Synapse

An interconnected graph of micro-tutorials

Posterior Updating

This is an early draft. Content may change as it gets reviewed.

One of the DP’s most practically useful properties: when you observe data, updating your beliefs is trivially easy.

The question

You start with a prior: your belief about the word distribution before seeing any text. This prior is a $\text{DP}(\theta, H)$.

Then you read some text: $n$ words. Some words repeat, some are new. You now want your posterior — your updated belief about the word distribution, incorporating the evidence.

The answer: just mix

The posterior is another Dirichlet process:

$$\text{DP}\left(\theta + n, \;\; \frac{\theta}{\theta + n} H \;+\; \frac{n}{\theta + n} \hat{F}_n\right)$$

The symbol $\hat{F}_n$ just means “the distribution of what you actually observed” — it assigns probability $c_w / n$ to each word $w$ that appeared $c_w$ times.

Let’s read this formula in plain English:

New concentration: $\theta + n$. You started with $\theta$ pseudo-observations, now you’ve added $n$ real ones.

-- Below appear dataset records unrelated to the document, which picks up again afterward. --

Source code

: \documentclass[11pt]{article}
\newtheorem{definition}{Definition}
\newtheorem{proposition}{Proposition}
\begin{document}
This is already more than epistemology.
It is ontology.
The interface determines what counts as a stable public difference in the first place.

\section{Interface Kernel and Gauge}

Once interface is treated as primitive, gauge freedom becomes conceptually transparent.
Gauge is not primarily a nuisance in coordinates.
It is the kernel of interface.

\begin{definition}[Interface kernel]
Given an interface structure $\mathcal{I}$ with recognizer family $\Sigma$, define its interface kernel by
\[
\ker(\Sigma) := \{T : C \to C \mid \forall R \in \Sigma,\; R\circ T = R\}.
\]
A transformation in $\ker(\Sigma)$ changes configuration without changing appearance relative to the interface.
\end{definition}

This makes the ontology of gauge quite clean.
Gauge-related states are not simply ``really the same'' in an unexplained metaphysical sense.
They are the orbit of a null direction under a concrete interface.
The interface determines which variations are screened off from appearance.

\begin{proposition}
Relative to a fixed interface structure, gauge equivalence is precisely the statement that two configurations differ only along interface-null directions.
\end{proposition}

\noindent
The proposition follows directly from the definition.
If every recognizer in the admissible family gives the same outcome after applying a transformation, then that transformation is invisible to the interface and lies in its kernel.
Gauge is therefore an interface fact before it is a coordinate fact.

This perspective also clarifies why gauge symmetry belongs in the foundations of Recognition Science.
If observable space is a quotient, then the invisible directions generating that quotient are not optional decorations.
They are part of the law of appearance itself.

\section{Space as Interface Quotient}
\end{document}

You’re more confident.

New base distribution: A weighted average of two things: - What you believed before (the prior $H$), weighted by $\theta / (\theta + n)$ - What you actually saw (the data $\hat{F}_n$), weighted by $n / (\theta + n)$

As you observe more data, the data weight $n/(\theta + n)$ grows toward 1 and the prior weight $\theta/(\theta + n)$ shrinks toward 0. The data gradually overwhelms the prior. But the prior never fully disappears — even after a million observations, there’s still a tiny contribution from $H$, keeping the door open for words you haven’t seen yet.

The predictive distribution

The most useful consequence: what’s the probability of the next word?

For a word $w$ you’ve seen $c_w$ times:

$$P(\text{next word} = w) = \frac{c_w}{\theta + n}$$

For a brand-new word you’ve never seen:

$$P(\text{next word is new}) = \frac{\theta}{\theta + n}$$

The probability of seeing a known word is proportional to how often you’ve already seen it ($c_w$). The probability of seeing something entirely new is proportional to $\theta$. This is the same “rich get richer, but novelty is always possible” dynamic as the Pólya urn — because it is the Pólya urn, derived from the posterior.

Watch it update

Try It: Posterior Updating
2.0

Things to try:

Start with $\theta = 2$ and click: +the, +the, +the, +dog, +bit, +man. Watch the climb to ~37.5% and the “new” bar drop to 25%.

Reset. Set $\theta = 0.5$. Observe the same six words. Now the “new” bar drops much faster — with a weak prior ($\theta$ small), the model quickly becomes dominated by the data it’s seen.

Reset. Set $\theta = 20$. Same six words. The “new” bar barely budges — a strong prior ($\theta$ large) resists being swayed by a small amount of data.

This is the Bayesian tradeoff: $\theta$ controls how much you trust your prior versus the evidence.

A worked example

Let’s trace the arithmetic. Suppose $\theta = 2$ and we observe: the the dog bit the man (6 words, 4 types).

Word Count $c_w$ $P(\text{next}) = c_w / (\theta + n) = c_w / 8$
the 3 3/8 = 37.5%
dog 1 1/8 = 12.5%
bit 1 1/8 = 12.5%
man 1 1/8 = 12.5%
✨ new word — $\theta/8$ = 2/8 = 25.0%

The model has learned that the is the most common word, while reserving a quarter of its probability budget for words it hasn’t seen yet. After 1,000 observations, $\theta / (\theta + n) = 2/1002 \approx 0.2\%$ — but it would still never reach zero.